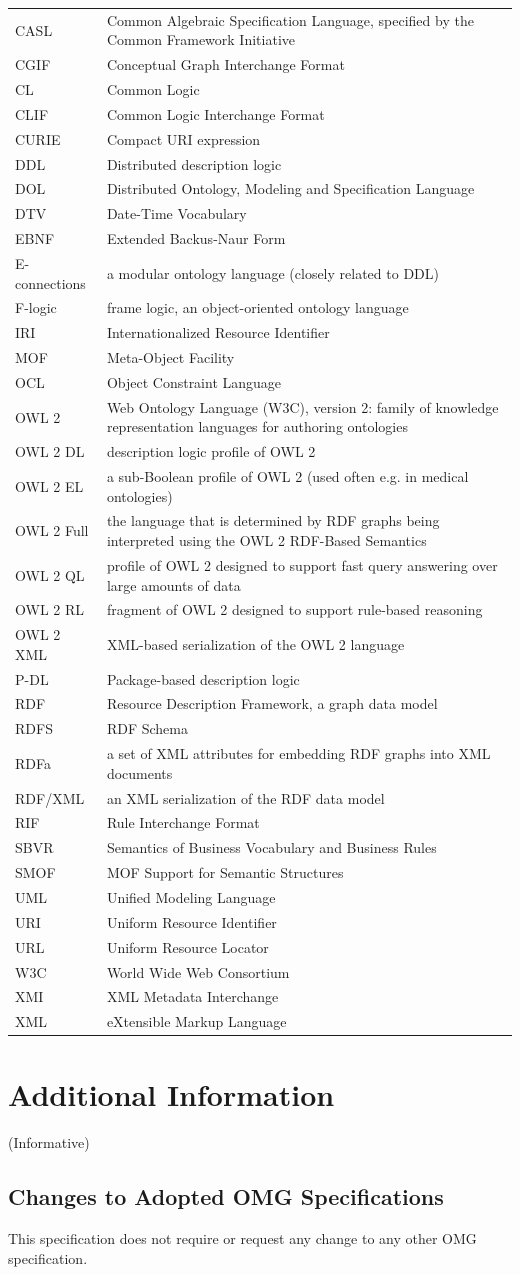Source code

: \documentclass[10pt,fleqn,final]{scrreprt}
\makeatletter
\newcommand*{\eg}{e.g.\@\xspace}
\newenvironment{symbols}[0]{\begin{longtable}{p{.15\textwidth}p{.84\textwidth}}}{\end{longtable}}
\newcommand{\symboldef}[2]{ #1 & #2 \\}
\newcommand{\informative}[0]{{\begin{center}{\Large{(Informative})}\end{center}} \bigskip}
\newcommand{\clauseI}[1]{\chapter{#1} \informative }
\newenvironment{definitions}[0]{\medskip }{}
\makeatother
\begin{document}
\begin{definitions}
\begin{symbols}
\symboldef{CASL}{Common Algebraic Specification Language, specified by the Common Framework Initiative}
\symboldef{CGIF}{Conceptual Graph Interchange Format}
\symboldef{CL}{Common Logic }
\symboldef{CLIF}{Common Logic Interchange Format}
\symboldef{CURIE}{Compact URI expression}
\symboldef{DDL}{Distributed description logic}
\symboldef{DOL}{Distributed Ontology, Modeling and Specification Language}
\symboldef{DTV}{Date-Time Vocabulary}
\symboldef{EBNF}{Extended Backus-Naur Form}
\symboldef{E-connections}{a modular ontology language (closely related to DDL)}
\symboldef{F-logic}{frame logic, an object-oriented ontology language}
\symboldef{IRI}{Internationalized Resource Identifier}
\symboldef{MOF}{Meta-Object Facility}
\symboldef{OCL}{Object Constraint Language}
\symboldef{OWL 2}{Web Ontology Language (W3C), version 2: family of knowledge representation languages for authoring ontologies}
\symboldef{OWL 2 DL}{description logic profile of OWL 2}
\symboldef{OWL 2 EL}{a sub-Boolean profile of OWL 2 (used often \eg in medical ontologies)}
\symboldef{OWL 2 Full}{the language that is determined by RDF graphs being interpreted 
using the OWL 2 RDF-Based Semantics \cite{W3C:REC-owl2-rdf-based-semantics-20091027}}
\symboldef{OWL 2 QL}{profile of OWL 2 designed to support fast query answering over large amounts of data}
\symboldef{OWL 2 RL}{fragment of OWL 2 designed to support rule-based reasoning}
\symboldef{OWL 2 XML}{XML-based serialization of the OWL 2 language}
\symboldef{P-DL}{Package-based description logic}
\symboldef{RDF}{Resource Description Framework, a graph data model}
\symboldef{RDFS}{RDF Schema}
\symboldef{RDFa}{a set of XML attributes for embedding RDF graphs into XML documents}
\symboldef{RDF/XML}{an XML serialization of the RDF data model}
\symboldef{RIF}{Rule Interchange Format}
\symboldef{SBVR}{Semantics of Business Vocabulary and Business Rules}
\symboldef{SMOF}{MOF Support for Semantic Structures}
\symboldef{UML}{Unified Modeling Language}
\symboldef{URI}{Uniform Resource Identifier}
\symboldef{URL}{Uniform Resource Locator}
\symboldef{W3C}{World Wide Web Consortium}
\symboldef{XMI}{XML Metadata Interchange}
\symboldef{XML}{eXtensible Markup Language}
\end{symbols}


\clauseI{Additional Information}

\section{Changes to Adopted OMG Specifications}
This specification does not require or request any change to any other OMG specification. 


\end{definitions}
\end{document}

* [ABOUT THIS TASK]: Answer with the number alone: how many lines in the records include the word "graphs"?

* [SOLUTION FOR THIS EXERCISE]: 2